PHOENIX, Arizona -- I suppose I have that Sesame Street song in my head because I watched my friends Mark & Gail chase their two little boys all over the lawn at Maryvale Baseball Park this afternoon, and I mean ALL afternoon, as the Cubs beat the Brewers 13-6 in an ugly mess of a game in which the first two innings took nearly an hour (and the whole thing, three hours and twenty-one minutes, which meant fighting rush-hour traffic on the way home), and before it was over, Will Cunnane, who pitched for the Cubs in 2002, was announced as one of the Cubs' pitchers (he threw a scoreless inning).
I cannot find any references explaining when or how the Cubs picked up Cunnane. However, as first reported right here at Bleed Cubbie Blue on Sunday, the Cubs acquired LOOGY candidate Cliff Bartosh from the Cleveland Indians in exchange for Ronald Bay, a 22-year-old righty who was likely going to spend 2005 at Daytona.
With neither Will Ohman nor Stephen Randolph stepping up, Bartosh will no doubt get every opportunity to make the Opening Day roster. I'd expect to see him in a game just as soon as he arrives from Cleveland's spring camp in Florida.
It was indeed a sunny day today, a bit coolish (about 70 at game time, and usually at Maryvale they announce the temperatures in Milwaukee and the opponent's city, but I know it was in the 60's today in Milwaukee and Chicago, so they didn't bother doing this). I like Maryvale a lot; the park is airy and open, they have reasonably priced food at grill stands, and bring parts of Miller Park with them for the "flavor" of home, including the "Secret Stadium Sauce", a spicy barbeque sauce, and also the Racing Sausages, who did have the 6th-inning sausage race (I believe the Polish won, but I wasn't really paying that close attention).

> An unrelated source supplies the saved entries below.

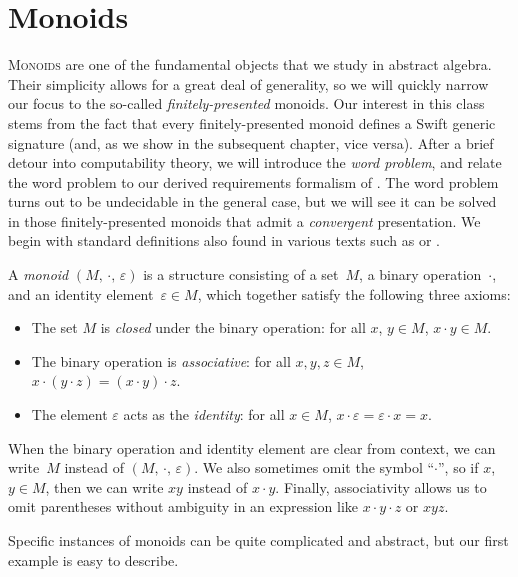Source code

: \documentclass[../generics]{subfiles}
\begin{document}
\chapter{Monoids}\label{monoids}

\lettrine{M}{onoids} are one of the fundamental objects that we study in abstract algebra. Their simplicity allows for a great deal of generality, so we will quickly narrow our focus to the so-called \emph{finitely-presented} monoids. Our interest in this class stems from the fact that every finitely-presented monoid defines a Swift generic signature (and, as we show in the subsequent chapter, vice versa). After a brief detour into computability theory, we will introduce the \emph{word problem}, and relate the word problem to our derived requirements formalism of . The word problem turns out to be undecidable in the general case, but we will see it can be solved in those finitely-presented monoids that admit a \emph{convergent} presentation. We begin with standard definitions also found in various texts such as \cite{semigroup} or \cite{postmodern}.
\begin{definition}
A \emph{monoid} \index{$\cdot$}$(M,\, \cdot,\, \varepsilon)$ is a structure consisting of a set~$M$, a binary operation~$\cdot$, and an identity element~$\varepsilon\in M$, which together satisfy the following three axioms:
\begin{itemize}
\item The set $M$ is \emph{closed} under the binary operation: for all $x$, $y \in M$, $x\cdot y\in M$.
\item The binary operation is \emph{associative}: for all $x, y, z \in M$, $x\cdot(y\cdot z)=(x\cdot y)\cdot z$.
\item The element $\varepsilon$ acts as the \emph{identity}: for all $x\in M$, $x\cdot \varepsilon=\varepsilon\cdot x=x$.
\end{itemize}
When the binary operation and identity element are clear from context, we can write~$M$ instead of $(M,\,\cdot,\,\varepsilon)$. We also sometimes omit the symbol ``\;$\cdot$\;'', so if $x$, $y\in M$, then we can write $xy$ instead of $x\cdot y$. Finally, associativity allows us to omit parentheses without ambiguity in an expression like $x\cdot y\cdot z$ or $xyz$.

Specific instances of monoids can be quite complicated and abstract, but our first example is easy to describe.
\end{definition}
\end{document}
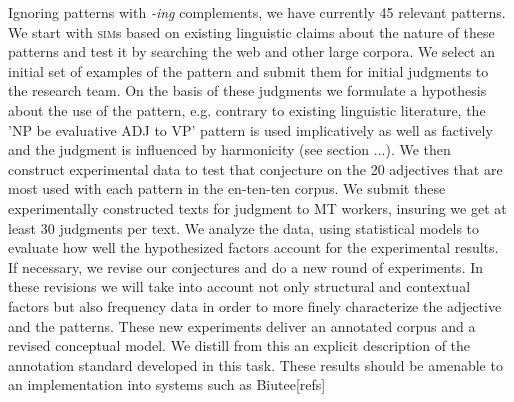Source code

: \documentclass[10pt]{article}
\begin{document}
\vspace {-3mm}

Ignoring patterns with \emph{-ing} complements, we have currently 45 relevant patterns. We start with \textsc{sim}s based on existing linguistic claims about the nature of these patterns and test it by searching the web and other large corpora. We select an initial set of examples of the pattern and submit them for initial judgments to the research team. On the basis of these judgments we formulate a hypothesis about the use of the pattern, e.g. contrary to existing linguistic literature, the 'NP be evaluative ADJ to VP' pattern is used implicatively as well as factively and the judgment is influenced by harmonicity (see section ...). We then construct experimental data to test that conjecture on the 20 adjectives that are most used with each pattern in the en-ten-ten corpus. We submit these experimentally constructed texts for judgment to MT workers, insuring we get at least 30 judgments per text. We analyze the data, using statistical models to evaluate how well the hypothesized factors account for the experimental results. If necessary, we revise our conjectures and do a new round of experiments. In these revisions we will take into account not only structural and contextual factors but also frequency data in order to more finely characterize the adjective and the patterns. These new experiments deliver an annotated corpus and a revised conceptual model. We distill from this an explicit description of the annotation standard developed in this task.  These results should be amenable to an implementation into systems such as Biutee[refs] 


\end{document}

Before the game there was a large crowd at a table just inside the entryway. Looking closer, I found that if you filled out a short survey on how you got to the game, you received one of four Brewer "mini-bobbleheads" that were leftovers from Miller Park giveaways last year.
So, for about two minutes of my time, I am now the proud owner of a very cute mini-Ben Sheets bobblehead, which will be set up right next to my Moises Alou "Celebriduck" and my Kyle Farnsworth bobblehead. Kyle's head kind of bobbled naturally, so he's a perfect bobblehead subject.
In addition to the somewhat cool temperatures and a gorgeous blue sky, it was quite breezy today -- we had to weight down the blankets with all kinds of bags, shoes, etc. -- and you'd think that would have helped the offense.
The Cub offense didn't need the wind; Brewer pitchers obliged. Take heart, Cubs fans -- I have found a bullpen worse than ours. Today, as noted in the gameday thread, the Brewers trotted out six relief pitchers. Only Mike Adams, one of their regular setup guys, was unscored-upon, throwing a shutout ninth against mostly minor leaguers, though he got Jason Dubois looking on one of those pitches you suspect umpires call because they're tired of being out there in blowout games.
Otherwise Cub hitters had eighteen hits and NINE walks today, and the two biggest blows were a three-run rocket by Derrek Lee that nearly left the premises entirely -- probably over 450 feet -- and in his next at-bat Lee sent a shot our way in right-center that hit the very top of the wall, nearly another three-run bomb; he settled for a two-run double and 5 RBI on the day. The Cubs' six runs in the second were all unearned following a Lyle Overbay error.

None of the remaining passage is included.